A few weeks ago, I posted a thread about not fancying my DH for a long time, and asking for advice. I was the one who regularly cried in the bathroom after sex and hadn't fancied him for about 9 years? Anyway, I was so touched by the responses (and the lovely people who even PMed me) that I wanted to update.
Basically, I went to 2 counselling sessions on my own, and my counsellor was fantastic. She made me realise that I am being unfair both to myself and my lovely DH if I don't do anything about it. So, after very large glass of wine at the weekend, I finally finally broached the subject with DH. and you know what? It wasn't nearly as bad as I thought. He was shocked, but he knew at once that it's something we need to deal with. And he didn't crumble (which was my big fear).

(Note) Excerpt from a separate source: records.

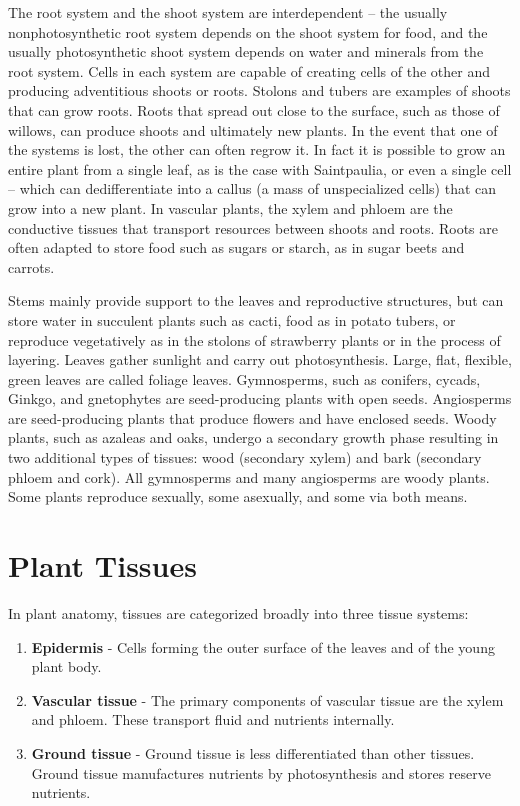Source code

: \documentclass[]{book}
\providecommand{\tightlist}{%
  \setlength{\itemsep}{0pt}\setlength{\parskip}{0pt}}
\theoremstyle{definition}
\theoremstyle{definition}
\theoremstyle{definition}
\theoremstyle{remark}
\begin{document}
\begin{enumerate}
The root system and the shoot system are interdependent -- the usually
nonphotosynthetic root system depends on the shoot system for food, and
the usually photosynthetic shoot system depends on water and minerals
from the root system. Cells in each system are capable of creating cells
of the other and producing adventitious shoots or roots. Stolons and
tubers are examples of shoots that can grow roots. Roots that spread out
close to the surface, such as those of willows, can produce shoots and
ultimately new plants. In the event that one of the systems is lost, the
other can often regrow it. In fact it is possible to grow an entire
plant from a single leaf, as is the case with Saintpaulia, or even a
single cell -- which can dedifferentiate into a callus (a mass of
unspecialized cells) that can grow into a new plant. In vascular plants,
the xylem and phloem are the conductive tissues that transport resources
between shoots and roots. Roots are often adapted to store food such as
sugars or starch, as in sugar beets and carrots.

Stems mainly provide support to the leaves and reproductive structures,
but can store water in succulent plants such as cacti, food as in potato
tubers, or reproduce vegetatively as in the stolons of strawberry plants
or in the process of layering. Leaves gather sunlight and carry out
photosynthesis. Large, flat, flexible, green leaves are called foliage
leaves. Gymnosperms, such as conifers, cycads, Ginkgo, and gnetophytes
are seed-producing plants with open seeds. Angiosperms are
seed-producing plants that produce flowers and have enclosed seeds.
Woody plants, such as azaleas and oaks, undergo a secondary growth phase
resulting in two additional types of tissues: wood (secondary xylem) and
bark (secondary phloem and cork). All gymnosperms and many angiosperms
are woody plants. Some plants reproduce sexually, some asexually, and
some via both means.

\section{Plant Tissues}\label{plant-tissues}

In plant anatomy, tissues are categorized broadly into three tissue
systems:

\begin{enumerate}
\def\labelenumi{\arabic{enumi}.}
\tightlist
\item
  \textbf{Epidermis} - Cells forming the outer surface of the leaves and
  of the young plant body.
\item
  \textbf{Vascular tissue} - The primary components of vascular tissue
  are the xylem and phloem. These transport fluid and nutrients
  internally.
\item
  \textbf{Ground tissue} - Ground tissue is less differentiated than
  other tissues. Ground tissue manufactures nutrients by photosynthesis
  and stores reserve nutrients.
\end{enumerate}


\end{enumerate}
\end{document}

So on Tuesday morning, we had our first counselling session together, with a lady from Relate who does sex and relationship counselling. It was bloody awful having to sit there and admit it all, but it feels very very good to have done it. And I know that this may not fix things, and our relationship may still be over but at least I am trying now.
But basically, I wanted to say to everyone out there who helped, and posted, or even anyone who watched with interest because of their own situation - THANK YOU from the bottom of my heart. I don't think I would have done this without Mumsnet. and there is hope! Not fancying your DH is an issue, and one worthy of taking seriously.
Wishing everyone in a similar situation lots of love.